Former “first lady” of the Khmer Rouge Ieng Thirith passed away Saturday in Pailin, western Cambodia, according to a United Nations-backed Cambodian court.
Ieng Thirith, who served as minister for social affairs in the Khmer Rouge regime during the 1970s, had been accused of crimes against humanity, grave breaches of the Geneva Conventions, genocide, homicide, torture and religious persecution.
But proceedings against her were halted in 2012 after the Extraordinary Chambers in the Courts of Cambodia — a special U.N.-backed tribunal that was formed in 2006 to prosecute senior Khmer Rouge leaders — decided she could not face trial because she suffered from dementia.

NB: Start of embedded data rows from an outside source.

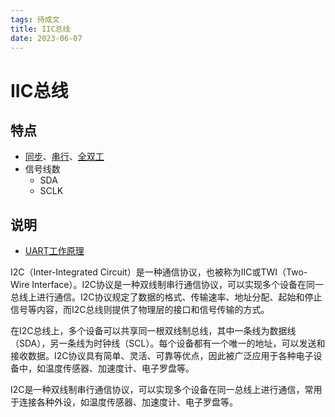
 ```yaml
---
tags: 待成文
title: IIC总线
date: 2023-06-07
---
```

# IIC总线

## 特点

- [同步](同步总线.md)、[串行](串行总线.md)、[全双工](全双工总线.md)
- 信号线数
	- SDA
	- SCLK

## 说明

- [UART工作原理](UART工作原理.md)

I2C（Inter-Integrated Circuit）是一种通信协议，也被称为IIC或TWI（Two-Wire Interface）。I2C协议是一种双线制串行通信协议，可以实现多个设备在同一总线上进行通信。I2C协议规定了数据的格式、传输速率、地址分配、起始和停止信号等内容，而I2C总线则提供了物理层的接口和信号传输的方式。

在I2C总线上，多个设备可以共享同一根双线制总线，其中一条线为数据线（SDA），另一条线为时钟线（SCL）。每个设备都有一个唯一的地址，可以发送和接收数据。I2C协议具有简单、灵活、可靠等优点，因此被广泛应用于各种电子设备中，如温度传感器、加速度计、电子罗盘等。

I2C是一种双线制串行通信协议，可以实现多个设备在同一总线上进行通信，常用于连接各种外设，如温度传感器、加速度计、电子罗盘等。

Her death at age 83 was announced in a news release by the ECCC.
She was the wife of Ieng Sary, the Khmer Rouge’s co-founder and former foreign minister who was known as “Brother Number Three.” He died in March 2013, at the age of 87, while his trial was ongoing.
The Khmer Rouge regime ruled Cambodia between 1975 and 1979.
During that time at least 1.7 million people — about a quarter of the Cambodian population — are believed to have died from forced labor, starvation and execution, as the movement ruthlessly executed its radical social engineering policies aimed at creating a purely agrarian society.